Let me not poach the information and arguments presented in this fine analysis of the informal transport economy of Ashima Sood’s recently published paper in the Economic and Political Weekly (Mumbai), other than to cite her opening summary:  “A February 2010 judgment of the Delhi High Court called into question several assumptions underlying policy thinking on the cycle rickshaw sector. Examining these assumptions in the light of new research and advocacy efforts, this article considers the prospect of policy and regulatory reform. With the cycle rickshaw sector as a case study, it argues that the punitive regulatory framework governing the sector embodies the dualist or even parasitic models that inform policy on informal services more broadly. Assessing the larger viability and contribution of informal sector activities requires more attention to local and sector-specific micro-processes.”

A Future for Informal Services?

The Cycle Rickshaw Sector as Case Study

– Ashima Soud, Economic and Political Weekly, 20 October 2012

– – -> Complete original article available here.

If economic debates were settled in court, then the February 2010 judgment of the Delhi High Court striking down key aspects of the long-standing Delhi Cycle Rickshaw Bye-Laws of 1960 could count as a clincher. The questions it implicitly answered were: Is the cycle rickshaw sector, like other informal services sector activities, doomed to die out as the “Walmart” theory of economic development suggests (La Porta and Shleifer 2008), with policy simply a facilitator of that inevitable outcome? Or do informal services have a role to play in a modern econ­omy, one that policy should actively recognise and encourage?

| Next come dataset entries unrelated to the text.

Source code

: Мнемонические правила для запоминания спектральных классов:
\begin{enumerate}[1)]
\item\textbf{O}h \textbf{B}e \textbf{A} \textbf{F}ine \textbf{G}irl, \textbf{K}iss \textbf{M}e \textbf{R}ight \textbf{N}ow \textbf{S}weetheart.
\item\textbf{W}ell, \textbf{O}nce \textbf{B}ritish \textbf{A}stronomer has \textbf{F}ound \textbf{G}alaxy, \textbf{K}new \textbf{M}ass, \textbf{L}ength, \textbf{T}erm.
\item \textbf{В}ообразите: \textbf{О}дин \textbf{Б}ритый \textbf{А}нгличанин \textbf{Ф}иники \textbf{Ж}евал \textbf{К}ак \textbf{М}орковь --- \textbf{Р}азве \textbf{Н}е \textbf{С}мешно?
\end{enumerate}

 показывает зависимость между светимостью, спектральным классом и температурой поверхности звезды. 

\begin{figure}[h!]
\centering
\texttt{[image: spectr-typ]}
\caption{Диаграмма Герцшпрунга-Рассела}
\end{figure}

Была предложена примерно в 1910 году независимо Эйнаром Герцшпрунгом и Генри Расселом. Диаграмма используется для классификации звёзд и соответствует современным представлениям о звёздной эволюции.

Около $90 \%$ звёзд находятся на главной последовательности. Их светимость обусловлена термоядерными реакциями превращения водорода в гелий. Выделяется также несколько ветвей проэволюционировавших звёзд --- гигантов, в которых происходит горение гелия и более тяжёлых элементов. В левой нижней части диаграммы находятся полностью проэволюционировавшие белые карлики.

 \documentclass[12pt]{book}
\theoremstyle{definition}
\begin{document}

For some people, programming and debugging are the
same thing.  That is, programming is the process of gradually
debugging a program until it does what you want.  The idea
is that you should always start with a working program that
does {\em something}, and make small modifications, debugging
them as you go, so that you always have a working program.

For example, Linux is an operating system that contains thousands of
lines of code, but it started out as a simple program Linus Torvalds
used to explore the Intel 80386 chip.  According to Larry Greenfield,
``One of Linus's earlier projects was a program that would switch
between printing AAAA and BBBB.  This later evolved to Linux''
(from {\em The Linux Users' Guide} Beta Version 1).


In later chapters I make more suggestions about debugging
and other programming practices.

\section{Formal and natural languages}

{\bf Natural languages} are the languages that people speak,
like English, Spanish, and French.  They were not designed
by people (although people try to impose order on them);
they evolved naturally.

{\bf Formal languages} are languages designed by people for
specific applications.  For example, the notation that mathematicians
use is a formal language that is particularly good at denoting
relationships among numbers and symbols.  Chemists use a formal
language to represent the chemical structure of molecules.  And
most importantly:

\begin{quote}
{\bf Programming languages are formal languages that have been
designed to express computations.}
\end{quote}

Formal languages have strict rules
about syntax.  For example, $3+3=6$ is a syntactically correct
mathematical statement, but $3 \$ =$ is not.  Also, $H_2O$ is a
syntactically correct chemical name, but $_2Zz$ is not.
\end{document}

By decisively affirming the latter policy path, the judgment not only overturned legal precedent, but also called into question a whole series of assumptions underlying policy thinking on the cycle rickshaw sector. Though ostensibly applicable only to Delhi, the judgment allows revaluation of the legal framework governing the cycle rickshaw sector in other cities across India. More broadly, the verdict also offers an alternative lens to examine the informal service sector’s role and fate, one that is more informed by local micro-processes than macroeconomic analyses. The cycle rickshaw sector can be seen as a (legal) test case with the potential to reinvigorate wider discussions about the future of informal services in India’s economy, and the appropriate policy response towards them.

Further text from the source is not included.